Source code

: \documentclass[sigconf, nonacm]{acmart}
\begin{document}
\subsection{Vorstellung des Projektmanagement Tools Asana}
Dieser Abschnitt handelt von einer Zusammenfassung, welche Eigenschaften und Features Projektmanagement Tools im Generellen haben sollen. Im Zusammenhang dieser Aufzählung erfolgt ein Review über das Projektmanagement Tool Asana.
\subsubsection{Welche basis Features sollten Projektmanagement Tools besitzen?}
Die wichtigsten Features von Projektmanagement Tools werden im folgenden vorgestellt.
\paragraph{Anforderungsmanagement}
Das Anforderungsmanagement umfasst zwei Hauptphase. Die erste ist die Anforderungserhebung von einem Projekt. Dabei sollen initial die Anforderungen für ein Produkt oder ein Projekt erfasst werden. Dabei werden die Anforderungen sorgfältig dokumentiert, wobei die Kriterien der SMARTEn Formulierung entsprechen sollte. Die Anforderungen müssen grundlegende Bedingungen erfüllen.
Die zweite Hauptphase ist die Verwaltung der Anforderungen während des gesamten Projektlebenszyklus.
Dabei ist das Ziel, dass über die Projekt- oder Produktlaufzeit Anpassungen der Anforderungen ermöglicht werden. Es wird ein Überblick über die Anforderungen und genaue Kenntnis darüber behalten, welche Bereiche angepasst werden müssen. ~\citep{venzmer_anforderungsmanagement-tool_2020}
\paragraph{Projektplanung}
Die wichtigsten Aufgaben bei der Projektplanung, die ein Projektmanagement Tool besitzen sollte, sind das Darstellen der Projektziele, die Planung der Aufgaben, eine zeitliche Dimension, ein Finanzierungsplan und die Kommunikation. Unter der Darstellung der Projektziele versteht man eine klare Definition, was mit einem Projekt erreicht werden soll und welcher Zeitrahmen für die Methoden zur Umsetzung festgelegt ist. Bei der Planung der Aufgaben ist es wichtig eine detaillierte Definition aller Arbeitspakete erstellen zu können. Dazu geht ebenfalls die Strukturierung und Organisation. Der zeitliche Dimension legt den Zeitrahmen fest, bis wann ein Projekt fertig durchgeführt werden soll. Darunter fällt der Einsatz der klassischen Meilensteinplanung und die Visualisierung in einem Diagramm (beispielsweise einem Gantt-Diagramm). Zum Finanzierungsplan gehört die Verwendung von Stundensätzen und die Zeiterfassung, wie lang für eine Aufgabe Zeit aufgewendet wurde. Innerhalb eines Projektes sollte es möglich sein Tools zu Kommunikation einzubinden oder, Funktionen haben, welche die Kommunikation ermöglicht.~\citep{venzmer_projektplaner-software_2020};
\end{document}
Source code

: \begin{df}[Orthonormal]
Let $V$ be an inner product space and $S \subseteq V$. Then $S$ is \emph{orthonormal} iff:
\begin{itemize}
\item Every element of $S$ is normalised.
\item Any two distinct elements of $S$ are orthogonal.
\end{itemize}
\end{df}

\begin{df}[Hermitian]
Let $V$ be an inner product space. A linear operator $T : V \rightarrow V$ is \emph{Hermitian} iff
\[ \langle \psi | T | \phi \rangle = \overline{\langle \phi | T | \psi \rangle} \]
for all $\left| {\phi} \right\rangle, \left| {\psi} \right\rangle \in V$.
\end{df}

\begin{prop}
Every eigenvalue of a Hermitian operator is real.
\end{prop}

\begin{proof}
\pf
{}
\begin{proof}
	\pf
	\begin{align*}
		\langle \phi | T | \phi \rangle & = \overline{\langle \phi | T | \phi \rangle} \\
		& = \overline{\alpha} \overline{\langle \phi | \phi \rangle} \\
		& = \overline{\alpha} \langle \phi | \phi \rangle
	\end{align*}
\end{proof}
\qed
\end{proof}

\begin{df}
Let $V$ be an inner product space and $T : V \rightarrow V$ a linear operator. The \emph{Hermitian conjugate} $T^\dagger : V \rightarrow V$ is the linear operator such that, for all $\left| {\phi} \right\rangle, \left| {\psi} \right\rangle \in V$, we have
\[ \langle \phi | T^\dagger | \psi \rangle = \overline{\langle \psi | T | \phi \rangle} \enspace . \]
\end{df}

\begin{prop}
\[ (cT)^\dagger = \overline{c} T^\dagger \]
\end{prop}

○ ○ ○ ○ ○ ○ ○

» WHAT IS BEING ASKED: The data above needs to be repeated exactly, line for line.

» ANSWER BOX:
Source code

: \documentclass[sigconf, nonacm]{acmart}
\begin{document}
\subsection{Vorstellung des Projektmanagement Tools Asana}
Dieser Abschnitt handelt von einer Zusammenfassung, welche Eigenschaften und Features Projektmanagement Tools im Generellen haben sollen. Im Zusammenhang dieser Aufzählung erfolgt ein Review über das Projektmanagement Tool Asana.
\subsubsection{Welche basis Features sollten Projektmanagement Tools besitzen?}
Die wichtigsten Features von Projektmanagement Tools werden im folgenden vorgestellt.
\paragraph{Anforderungsmanagement}
Das Anforderungsmanagement umfasst zwei Hauptphase. Die erste ist die Anforderungserhebung von einem Projekt. Dabei sollen initial die Anforderungen für ein Produkt oder ein Projekt erfasst werden. Dabei werden die Anforderungen sorgfältig dokumentiert, wobei die Kriterien der SMARTEn Formulierung entsprechen sollte. Die Anforderungen müssen grundlegende Bedingungen erfüllen.
Die zweite Hauptphase ist die Verwaltung der Anforderungen während des gesamten Projektlebenszyklus.
Dabei ist das Ziel, dass über die Projekt- oder Produktlaufzeit Anpassungen der Anforderungen ermöglicht werden. Es wird ein Überblick über die Anforderungen und genaue Kenntnis darüber behalten, welche Bereiche angepasst werden müssen. ~\citep{venzmer_anforderungsmanagement-tool_2020}
\paragraph{Projektplanung}
Die wichtigsten Aufgaben bei der Projektplanung, die ein Projektmanagement Tool besitzen sollte, sind das Darstellen der Projektziele, die Planung der Aufgaben, eine zeitliche Dimension, ein Finanzierungsplan und die Kommunikation. Unter der Darstellung der Projektziele versteht man eine klare Definition, was mit einem Projekt erreicht werden soll und welcher Zeitrahmen für die Methoden zur Umsetzung festgelegt ist. Bei der Planung der Aufgaben ist es wichtig eine detaillierte Definition aller Arbeitspakete erstellen zu können. Dazu geht ebenfalls die Strukturierung und Organisation. Der zeitliche Dimension legt den Zeitrahmen fest, bis wann ein Projekt fertig durchgeführt werden soll. Darunter fällt der Einsatz der klassischen Meilensteinplanung und die Visualisierung in einem Diagramm (beispielsweise einem Gantt-Diagramm). Zum Finanzierungsplan gehört die Verwendung von Stundensätzen und die Zeiterfassung, wie lang für eine Aufgabe Zeit aufgewendet wurde. Innerhalb eines Projektes sollte es möglich sein Tools zu Kommunikation einzubinden oder, Funktionen haben, welche die Kommunikation ermöglicht.~\citep{venzmer_projektplaner-software_2020};
\end{document}
Source code

: \begin{df}[Orthonormal]
Let $V$ be an inner product space and $S \subseteq V$. Then $S$ is \emph{orthonormal} iff:
\begin{itemize}
\item Every element of $S$ is normalised.
\item Any two distinct elements of $S$ are orthogonal.
\end{itemize}
\end{df}

\begin{df}[Hermitian]
Let $V$ be an inner product space. A linear operator $T : V \rightarrow V$ is \emph{Hermitian} iff
\[ \langle \psi | T | \phi \rangle = \overline{\langle \phi | T | \psi \rangle} \]
for all $\left| {\phi} \right\rangle, \left| {\psi} \right\rangle \in V$.
\end{df}

\begin{prop}
Every eigenvalue of a Hermitian operator is real.
\end{prop}

\begin{proof}
\pf
{}
\begin{proof}
	\pf
	\begin{align*}
		\langle \phi | T | \phi \rangle & = \overline{\langle \phi | T | \phi \rangle} \\
		& = \overline{\alpha} \overline{\langle \phi | \phi \rangle} \\
		& = \overline{\alpha} \langle \phi | \phi \rangle
	\end{align*}
\end{proof}
\qed
\end{proof}

\begin{df}
Let $V$ be an inner product space and $T : V \rightarrow V$ a linear operator. The \emph{Hermitian conjugate} $T^\dagger : V \rightarrow V$ is the linear operator such that, for all $\left| {\phi} \right\rangle, \left| {\psi} \right\rangle \in V$, we have
\[ \langle \phi | T^\dagger | \psi \rangle = \overline{\langle \psi | T | \phi \rangle} \enspace . \]
\end{df}

\begin{prop}
\[ (cT)^\dagger = \overline{c} T^\dagger \]
\end{prop}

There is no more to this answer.